Text: Anonymous, “[Review of The Raven and Other Poems],” The Critic (London, UK), vol. 3, no. 66, April 4, 1846, pp. 357-358


∞∞∞∞∞∞∞


[page 357:]

JOURNAL OF AMERICAN LITERATURE.

———

The Raven, and other Poems. By EDGAR A. POE. New York: Wiley and Putnam.

———

IN an early number of THE CRITIC we presented to our readers a very remarkable poem, entitled The Raven, which had been sent to us from America. It was its first appearance in England, and it attracted a great deal of notice, and went the round of the provincial papers. Mr. POE, the author, has now published it in a volume, as the foremost of a collection of poems written by him for divers periodicals, and which his friends have deemed worthy of being rescued from the rapid oblivion of the journals.

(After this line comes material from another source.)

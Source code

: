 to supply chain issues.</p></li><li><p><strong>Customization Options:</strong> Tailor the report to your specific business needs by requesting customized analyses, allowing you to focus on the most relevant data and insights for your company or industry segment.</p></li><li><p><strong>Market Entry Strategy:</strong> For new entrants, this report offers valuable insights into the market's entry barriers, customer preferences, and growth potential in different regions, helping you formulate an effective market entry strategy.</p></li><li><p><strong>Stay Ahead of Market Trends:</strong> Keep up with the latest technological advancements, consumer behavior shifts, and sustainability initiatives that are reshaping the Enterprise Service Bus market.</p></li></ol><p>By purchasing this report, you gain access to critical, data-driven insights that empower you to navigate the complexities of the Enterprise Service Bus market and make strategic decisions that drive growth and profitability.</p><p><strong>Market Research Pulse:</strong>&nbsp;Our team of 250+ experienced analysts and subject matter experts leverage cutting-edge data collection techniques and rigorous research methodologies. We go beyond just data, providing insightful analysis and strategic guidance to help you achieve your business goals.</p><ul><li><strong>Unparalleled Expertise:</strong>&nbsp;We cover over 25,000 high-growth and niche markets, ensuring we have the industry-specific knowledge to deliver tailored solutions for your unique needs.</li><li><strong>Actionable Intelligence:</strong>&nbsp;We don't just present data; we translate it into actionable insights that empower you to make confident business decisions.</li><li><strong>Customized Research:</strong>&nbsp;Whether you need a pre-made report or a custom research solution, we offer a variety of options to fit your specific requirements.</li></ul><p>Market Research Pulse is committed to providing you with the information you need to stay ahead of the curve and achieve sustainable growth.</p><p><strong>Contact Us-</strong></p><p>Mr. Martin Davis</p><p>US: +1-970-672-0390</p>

Mr. POE is intensely American; but, unfortunately, we cannot employ this term in the same sense in which we use the words “German,” “English,” “French,” and so forth, as applied to literature. These latter mean a certain individuality of thought as well as of language; but when we speak of a literature or a style as American, we mean a strain of thought, utterly without nationality, and a style peculiarly its own. It is the fault of all the authors America has produced, with the exception of BRYANT, that, for aught in their subjects or the manner of treating them, they might have been born and brought up in any part of the world. Their country does not colour their thoughts or mould their imagery; they are essentially imitative; they echo the ideas wafted to them from England, and with the feebleness of echoes. The characteristic of American literature is, the absence of a character.

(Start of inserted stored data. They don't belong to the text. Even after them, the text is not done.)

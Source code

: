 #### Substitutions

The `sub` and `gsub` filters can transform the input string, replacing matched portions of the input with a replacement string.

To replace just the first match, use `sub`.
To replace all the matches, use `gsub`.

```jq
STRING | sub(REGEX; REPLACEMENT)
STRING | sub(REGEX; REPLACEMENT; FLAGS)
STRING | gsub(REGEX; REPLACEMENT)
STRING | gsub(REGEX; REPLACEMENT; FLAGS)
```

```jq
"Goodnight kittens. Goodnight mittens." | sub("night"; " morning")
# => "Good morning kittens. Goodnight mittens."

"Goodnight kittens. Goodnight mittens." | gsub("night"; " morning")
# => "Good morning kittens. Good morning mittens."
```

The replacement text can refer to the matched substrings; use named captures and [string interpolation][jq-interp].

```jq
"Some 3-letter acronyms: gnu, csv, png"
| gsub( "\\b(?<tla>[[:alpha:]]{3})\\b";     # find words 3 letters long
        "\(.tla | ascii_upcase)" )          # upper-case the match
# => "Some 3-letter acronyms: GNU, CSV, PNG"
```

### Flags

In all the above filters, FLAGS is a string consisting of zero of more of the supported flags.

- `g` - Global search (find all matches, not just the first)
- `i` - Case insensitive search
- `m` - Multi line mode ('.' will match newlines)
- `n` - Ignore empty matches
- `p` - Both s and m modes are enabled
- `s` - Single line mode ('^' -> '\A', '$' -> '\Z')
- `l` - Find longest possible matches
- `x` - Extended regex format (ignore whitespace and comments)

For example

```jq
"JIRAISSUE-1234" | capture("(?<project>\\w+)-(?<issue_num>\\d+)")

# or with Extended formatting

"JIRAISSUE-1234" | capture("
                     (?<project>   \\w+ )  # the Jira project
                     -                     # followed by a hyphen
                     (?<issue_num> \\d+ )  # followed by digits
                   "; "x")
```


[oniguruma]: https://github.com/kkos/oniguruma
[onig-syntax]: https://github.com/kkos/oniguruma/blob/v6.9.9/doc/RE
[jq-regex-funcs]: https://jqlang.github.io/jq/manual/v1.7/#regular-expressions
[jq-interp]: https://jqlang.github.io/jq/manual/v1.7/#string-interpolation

But we beg pardon — we must modify this assertion. The style is peculiar; it is marked by diffuseness, as if words were thoughts, and consequent feebleness. To weave smooth sentences and rounded periods appears to be the aim, as if they were ignorant of the force frequently [column 2:] obtained by the introduction of discords. It must, however, be conceded to them, that they have a musical ear, and that we seldom find in American poetry the sins against metre and rhyme so constantly offending in the works even of those of our own poets who may claim a respectable position. Mr. POE has not escaped the error of his countrymen. The poems before us are all marked by the peculiarities we have noticed. He is, as we gather from the indications afforded by the subjects selected and the manner of treating them, a young man, we suspect a very young man. If so, there is good stuff in him. He has the foundation of the poet, and industry and experience may raise a structure that will be an honour to his own country, and the admiration of ours. But to accomplish this, he must work hard, and aim at excellence; he must look at what he has done as only dim intimations of what he is to do — at the lowest steps of the ladder, he must climb before he will be admitted into the temple of fame. He must write much, and blot much, and burn much — without remorse or hesitation; and from this time forth resolve to give to the world only the best productions of his brain; and for these to rely upon the approval of a judicious friend, rather than upon his own judgment; the parent of a poem, like the father of a child, being apt to love best his most rickety bantling.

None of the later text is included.